Task to carry out →
Using the data beneath, show every line that includes the word "mathcal".
━━━ Available data
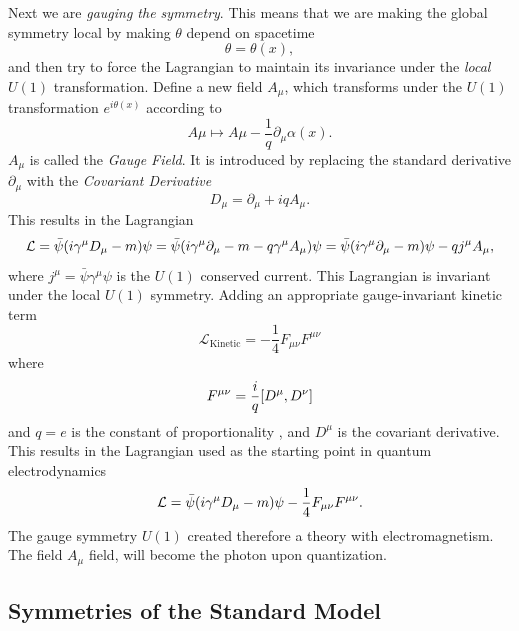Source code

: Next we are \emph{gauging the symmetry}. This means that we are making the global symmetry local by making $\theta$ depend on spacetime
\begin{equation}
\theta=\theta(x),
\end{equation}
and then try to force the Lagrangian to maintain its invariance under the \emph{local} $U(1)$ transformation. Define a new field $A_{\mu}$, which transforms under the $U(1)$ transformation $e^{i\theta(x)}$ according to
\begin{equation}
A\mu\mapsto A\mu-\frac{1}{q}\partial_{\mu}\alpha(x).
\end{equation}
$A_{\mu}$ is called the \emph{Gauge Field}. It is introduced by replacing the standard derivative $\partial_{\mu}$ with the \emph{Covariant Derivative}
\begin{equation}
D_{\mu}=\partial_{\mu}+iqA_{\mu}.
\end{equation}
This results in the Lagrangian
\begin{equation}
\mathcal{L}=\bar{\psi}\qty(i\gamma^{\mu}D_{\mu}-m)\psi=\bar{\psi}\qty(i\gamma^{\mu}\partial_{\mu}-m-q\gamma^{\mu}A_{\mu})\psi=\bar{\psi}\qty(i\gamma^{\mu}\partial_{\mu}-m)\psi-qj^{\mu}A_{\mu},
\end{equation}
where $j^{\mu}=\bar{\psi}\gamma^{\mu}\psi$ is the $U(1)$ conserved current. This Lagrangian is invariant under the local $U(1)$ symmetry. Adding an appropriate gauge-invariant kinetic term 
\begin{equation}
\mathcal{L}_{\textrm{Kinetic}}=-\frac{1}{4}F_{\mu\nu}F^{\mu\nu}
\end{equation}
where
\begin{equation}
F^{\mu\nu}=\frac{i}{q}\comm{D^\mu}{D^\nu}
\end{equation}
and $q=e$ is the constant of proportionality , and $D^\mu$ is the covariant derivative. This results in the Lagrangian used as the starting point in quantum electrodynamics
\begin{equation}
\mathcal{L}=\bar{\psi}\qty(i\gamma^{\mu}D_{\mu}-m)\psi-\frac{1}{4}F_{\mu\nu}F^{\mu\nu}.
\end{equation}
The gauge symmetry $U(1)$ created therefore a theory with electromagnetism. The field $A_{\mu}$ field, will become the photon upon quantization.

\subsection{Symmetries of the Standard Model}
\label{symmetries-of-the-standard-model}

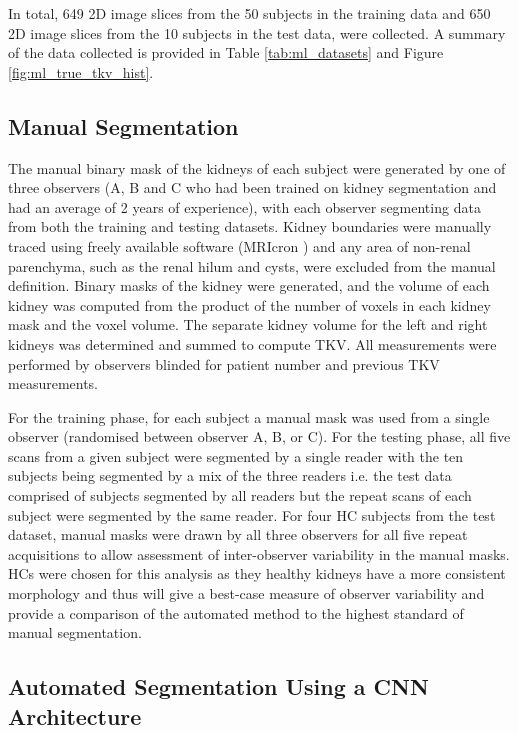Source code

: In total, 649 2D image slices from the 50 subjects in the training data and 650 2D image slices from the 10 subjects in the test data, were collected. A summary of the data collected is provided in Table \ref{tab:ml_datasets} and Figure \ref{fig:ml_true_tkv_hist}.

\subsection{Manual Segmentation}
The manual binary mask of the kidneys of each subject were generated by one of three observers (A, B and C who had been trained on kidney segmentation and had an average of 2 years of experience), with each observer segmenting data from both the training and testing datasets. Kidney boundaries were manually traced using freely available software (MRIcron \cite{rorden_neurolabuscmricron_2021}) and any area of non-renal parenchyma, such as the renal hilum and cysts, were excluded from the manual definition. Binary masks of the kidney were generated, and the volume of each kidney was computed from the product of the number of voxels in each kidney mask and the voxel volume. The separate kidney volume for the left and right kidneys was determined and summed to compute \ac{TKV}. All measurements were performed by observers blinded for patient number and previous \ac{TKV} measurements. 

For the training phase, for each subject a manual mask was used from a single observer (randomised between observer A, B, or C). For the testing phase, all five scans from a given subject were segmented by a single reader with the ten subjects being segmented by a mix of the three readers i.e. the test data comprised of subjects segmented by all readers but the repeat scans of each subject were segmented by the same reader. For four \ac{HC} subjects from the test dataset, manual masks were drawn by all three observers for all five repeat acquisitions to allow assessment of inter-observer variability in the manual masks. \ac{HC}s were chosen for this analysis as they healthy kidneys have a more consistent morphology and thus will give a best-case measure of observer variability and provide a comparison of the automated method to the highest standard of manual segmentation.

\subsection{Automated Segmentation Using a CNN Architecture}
━━━━━━
Exercise result →
\mathcal{L}=\bar{\psi}\qty(i\gamma^{\mu}D_{\mu}-m)\psi=\bar{\psi}\qty(i\gamma^{\mu}\partial_{\mu}-m-q\gamma^{\mu}A_{\mu})\psi=\bar{\psi}\qty(i\gamma^{\mu}\partial_{\mu}-m)\psi-qj^{\mu}A_{\mu},
\mathcal{L}_{\textrm{Kinetic}}=-\frac{1}{4}F_{\mu\nu}F^{\mu\nu}
\mathcal{L}=\bar{\psi}\qty(i\gamma^{\mu}D_{\mu}-m)\psi-\frac{1}{4}F_{\mu\nu}F^{\mu\nu}.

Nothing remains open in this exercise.